[[ Exercise input open ]]

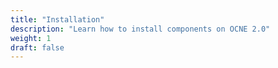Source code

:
 ```yaml
---
title: "Installation"
description: "Learn how to install components on OCNE 2.0"
weight: 1
draft: false
---
```

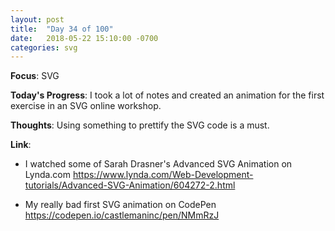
 ```yaml
---
layout: post
title:  "Day 34 of 100"
date:   2018-05-22 15:10:00 -0700
categories: svg 
---
```


**Focus**: SVG

**Today's Progress**: I took a lot of notes and created an animation for the first exercise in an SVG online workshop.   

**Thoughts**: Using something to prettify the SVG code is a must. 

**Link**: 
- I watched some of Sarah Drasner's Advanced SVG Animation on Lynda.com https://www.lynda.com/Web-Development-tutorials/Advanced-SVG-Animation/604272-2.html

- My really bad first SVG animation on CodePen 
https://codepen.io/castlemaninc/pen/NMmRzJ

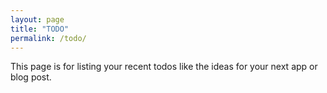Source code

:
 ```yaml
---
layout: page
title: "TODO"
permalink: /todo/
---
```


This page is for listing your recent todos like the ideas for your next app or blog post.

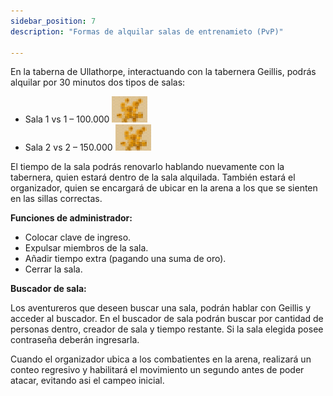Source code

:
 ```yaml
---
sidebar_position: 7
description: "Formas de alquilar salas de entrenamieto (PvP)"

---
```


En la taberna de Ullathorpe, interactuando con la tabernera Geillis, podrás alquilar por 30 minutos dos tipos de salas: 

  -	Sala 1 vs 1 – 100.000 ![Monedas de Oro](/combat/gold.png)
  -	Sala 2 vs 2 – 150.000 ![Monedas de Oro](/combat/gold.png)
  
El tiempo de la sala podrás renovarlo hablando nuevamente con la tabernera, quien estará dentro de la sala alquilada. También estará el organizador, quien se encargará de ubicar en la arena a los que se sienten en las sillas correctas.

**Funciones de administrador:** 

-	Colocar clave de ingreso.
-	Expulsar miembros de la sala.
-	Añadir tiempo extra (pagando una suma de oro).
-	Cerrar la sala.

**Buscador de sala:**

Los aventureros que deseen buscar una sala, podrán hablar con Geillis y acceder al buscador. 
En el buscador de sala podrán buscar por cantidad de personas dentro, creador de sala y tiempo restante. Si la sala elegida posee contraseña deberán ingresarla.

Cuando el organizador ubica a los combatientes en la arena, realizará un conteo regresivo y habilitará el movimiento un segundo antes de poder atacar, evitando asi el campeo inicial.

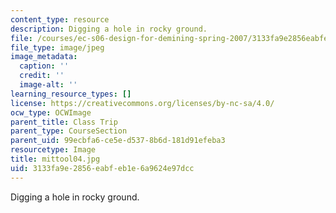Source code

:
 ```yaml
---
content_type: resource
description: Digging a hole in rocky ground.
file: /courses/ec-s06-design-for-demining-spring-2007/3133fa9e2856eabfeb1e6a9624e97dcc_mittool04.jpg
file_type: image/jpeg
image_metadata:
  caption: ''
  credit: ''
  image-alt: ''
learning_resource_types: []
license: https://creativecommons.org/licenses/by-nc-sa/4.0/
ocw_type: OCWImage
parent_title: Class Trip
parent_type: CourseSection
parent_uid: 99ecbfa6-ce5e-d537-8b6d-181d91efeba3
resourcetype: Image
title: mittool04.jpg
uid: 3133fa9e-2856-eabf-eb1e-6a9624e97dcc
---
```

Digging a hole in rocky ground.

[[ Exercise input closed ]]

### Activity
Look for the word "Monedas" in the data, then return every line that contains it.

### Exercise solution
  -	Sala 1 vs 1 – 100.000 ![Monedas de Oro](/combat/gold.png)
  -	Sala 2 vs 2 – 150.000 ![Monedas de Oro](/combat/gold.png)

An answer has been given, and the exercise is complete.